A Winning Smile For Every Athlete

Phoenix_DentistWhile exercise and engaging in sports activities can improve your health in general, special care must be taken to ensure your participation doesn’t put your teeth at risk. Phoenix dentists often care for athletes with sports-related injuries or other conditions that could have been prevented.

Here are several tips from Phoenix cosmetic dentist Dr. Carol Ford for maintaining your smile as an athlete.

Tips For Athletes From A Phoenix Dentist – How to Retain a Winning Smile

  1. If you’re a swimmer… watch out for swimmer’s calculus. Competitive swimmers who spend more than six hours a week in the pool can develop yellow-brown or dark brown stains on their front teeth known as swimmer’s calculus. This is a result of exposure to the chemicals in pool water. If you’re at risk, discuss your situation with your Phoenix dentist. He or she may recommend that  you come in for dental cleanings more frequently to address the additional calculus.
  2. If you play contact sports… get a mouth guard. Phoenix dentists define “contact” rather broadly, including soccer and cycling as well as more obvious sports such as football, baseball and softball. Any physical activity where a blow to the mouth is a possibility is one where a mouth guard should be considered.

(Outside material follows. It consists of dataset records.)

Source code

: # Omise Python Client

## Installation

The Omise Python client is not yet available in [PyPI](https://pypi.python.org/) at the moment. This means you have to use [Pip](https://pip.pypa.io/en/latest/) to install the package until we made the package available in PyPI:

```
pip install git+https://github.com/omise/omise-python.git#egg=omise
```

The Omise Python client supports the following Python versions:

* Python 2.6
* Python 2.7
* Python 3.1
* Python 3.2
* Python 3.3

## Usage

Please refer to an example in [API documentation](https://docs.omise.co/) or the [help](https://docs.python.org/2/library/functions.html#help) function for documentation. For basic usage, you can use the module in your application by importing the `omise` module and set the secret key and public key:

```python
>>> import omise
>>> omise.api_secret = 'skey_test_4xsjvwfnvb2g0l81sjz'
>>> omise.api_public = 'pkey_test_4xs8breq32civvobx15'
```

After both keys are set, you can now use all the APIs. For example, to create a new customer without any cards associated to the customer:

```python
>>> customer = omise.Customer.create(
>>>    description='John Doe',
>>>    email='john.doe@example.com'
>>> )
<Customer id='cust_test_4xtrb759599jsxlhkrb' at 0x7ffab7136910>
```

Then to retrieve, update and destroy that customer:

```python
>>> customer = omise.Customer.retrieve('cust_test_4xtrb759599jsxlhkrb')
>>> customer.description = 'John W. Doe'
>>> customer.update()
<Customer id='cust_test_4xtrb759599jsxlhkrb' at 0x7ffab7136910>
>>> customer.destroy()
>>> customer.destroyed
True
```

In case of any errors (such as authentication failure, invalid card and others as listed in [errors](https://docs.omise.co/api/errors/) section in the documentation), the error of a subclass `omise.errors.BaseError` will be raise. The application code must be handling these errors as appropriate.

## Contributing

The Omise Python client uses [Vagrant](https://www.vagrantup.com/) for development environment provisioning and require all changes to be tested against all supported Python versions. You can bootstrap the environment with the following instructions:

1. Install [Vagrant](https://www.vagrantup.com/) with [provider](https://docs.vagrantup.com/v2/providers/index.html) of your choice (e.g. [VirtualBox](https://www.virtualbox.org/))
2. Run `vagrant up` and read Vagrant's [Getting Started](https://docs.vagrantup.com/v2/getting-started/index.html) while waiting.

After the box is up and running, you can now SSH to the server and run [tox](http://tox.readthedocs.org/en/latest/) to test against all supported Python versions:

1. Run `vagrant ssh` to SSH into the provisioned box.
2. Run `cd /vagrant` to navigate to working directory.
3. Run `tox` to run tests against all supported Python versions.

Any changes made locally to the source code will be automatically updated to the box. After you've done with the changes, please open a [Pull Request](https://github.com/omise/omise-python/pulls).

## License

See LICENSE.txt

A custom-fitted mouth guard protects your teeth and gums from injury; experts estimate more than 200,000 injuries are avoided each year by the proper use of mouth guards.
  3. All athletes should… hydrate with water, not energy or sports drinks. Many sports drinks contain large amounts of sugar and acid, both of which have been proven to erode tooth enamel and put you at risk for tooth decay and gum disease. If you cannot quit sports/energy drinks “cold turkey,” limit your consumption, and rinse your mouth with water about an hour after consuming the drink to reduce the risk of teeth damage.
  4. All athletes shouldbrush and floss daily. As the saying goes, the best offense is a good defense. In this instance, even if a dental injury occurs while you’re on the playing field, your teeth are more likely to recover if they are healthy and strong to begin with. Make brushing twice daily and flossing once a day part of your oral health “workout.”

“Phoenix dentists like myself see a lot of athletes in our practice,” says Dr. Ford, who practices in central Phoenix. “A few proactive steps will protect you from experiencing dental problems related to your sports activities.”